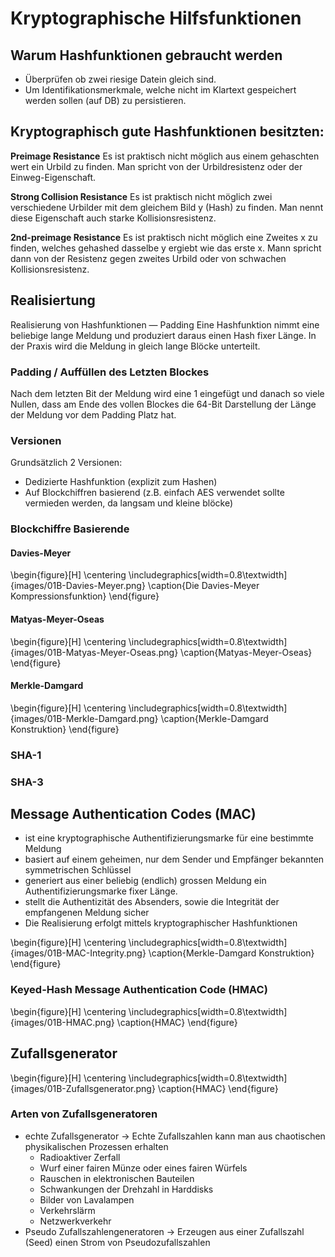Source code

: # Kryptographische Hilfsfunktionen
## Warum Hashfunktionen gebraucht werden
* Überprüfen ob zwei riesige Datein gleich sind.
* Um Identifikationsmerkmale, welche nicht im Klartext gespeichert werden sollen (auf DB) zu persistieren.

## Kryptographisch gute Hashfunktionen besitzten:

**Preimage Resistance**
Es ist praktisch nicht möglich aus einem gehaschten wert ein Urbild zu finden. Man spricht von der Urbildresistenz oder der Einweg-Eigenschaft.


**Strong Collision Resistance**
Es ist praktisch nicht möglich zwei verschiedene Urbilder mit dem gleichem Bild y (Hash) zu finden. Man nennt diese Eigenschaft auch starke Kollisionsresistenz.


**2nd-preimage Resistance**
Es ist praktisch nicht möglich eine Zweites x zu finden, welches gehashed dasselbe y ergiebt wie das erste x. Mann spricht dann von der Resistenz gegen zweites Urbild oder von schwachen Kollisionsresistenz.


## Realisiertung
Realisierung von Hashfunktionen — Padding Eine Hashfunktion nimmt eine beliebige lange Meldung und produziert daraus einen Hash fixer Länge. In der Praxis wird die Meldung in gleich lange Blöcke unterteilt.

### Padding / Auffüllen des Letzten Blockes
Nach dem letzten Bit der Meldung wird eine 1 eingefügt und danach so viele Nullen, dass am Ende des vollen Blockes die 64-Bit Darstellung der Länge der Meldung vor dem Padding Platz hat.


### Versionen
Grundsätzlich 2 Versionen:

* Dedizierte Hashfunktion (explizit zum Hashen)
* Auf Blockchiffren basierend (z.B. einfach AES verwendet sollte vermieden werden, da langsam und kleine blöcke)


### Blockchiffre Basierende
#### Davies-Meyer
\begin{figure}[H]
    \centering
    \includegraphics[width=0.8\textwidth]{images/01B-Davies-Meyer.png}
    \caption{Die Davies-Meyer Kompressionsfunktion}
\end{figure}

#### Matyas-Meyer-Oseas
\begin{figure}[H]
    \centering
    \includegraphics[width=0.8\textwidth]{images/01B-Matyas-Meyer-Oseas.png}
    \caption{Matyas-Meyer-Oseas}
\end{figure}

#### Merkle-Damgard
\begin{figure}[H]
    \centering
    \includegraphics[width=0.8\textwidth]{images/01B-Merkle-Damgard.png}
    \caption{Merkle-Damgard Konstruktion}
\end{figure}


### SHA-1

### SHA-3


## Message Authentication Codes (MAC)

* ist eine kryptographische Authentifizierungsmarke für eine bestimmte Meldung
* basiert auf einem geheimen, nur dem Sender und Empfänger bekannten symmetrischen Schlüssel
* generiert aus einer beliebig (endlich) grossen Meldung ein Authentifizierungsmarke fixer Länge.
* stellt die Authentizität des Absenders, sowie die Integrität der empfangenen Meldung sicher
* Die Realisierung erfolgt mittels kryptographischer Hashfunktionen


\begin{figure}[H]
    \centering
    \includegraphics[width=0.8\textwidth]{images/01B-MAC-Integrity.png}
    \caption{Merkle-Damgard Konstruktion}
\end{figure}

### Keyed-Hash Message Authentication Code (HMAC)
\begin{figure}[H]
    \centering
    \includegraphics[width=0.8\textwidth]{images/01B-HMAC.png}
    \caption{HMAC}
\end{figure}


## Zufallsgenerator
\begin{figure}[H]
    \centering
    \includegraphics[width=0.8\textwidth]{images/01B-Zufallsgenerator.png}
    \caption{HMAC}
\end{figure}

### Arten von Zufallsgeneratoren

* echte Zufallsgenerator -> Echte Zufallszahlen kann man aus chaotischen physikalischen Prozessen erhalten
  * Radioaktiver Zerfall
  * Wurf einer fairen Münze oder eines fairen Würfels
  * Rauschen in elektronischen Bauteilen
  * Schwankungen der Drehzahl in Harddisks
  * Bilder von Lavalampen
  * Verkehrslärm
  * Netzwerkverkehr
* Pseudo Zufallszahlengeneratoren -> Erzeugen aus einer Zufallszahl (Seed) einen Strom von Pseudozufallszahlen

PROBLEM: For the records above, state how many lines include "wird", giving no more than the number.

TASK ANSWER: 2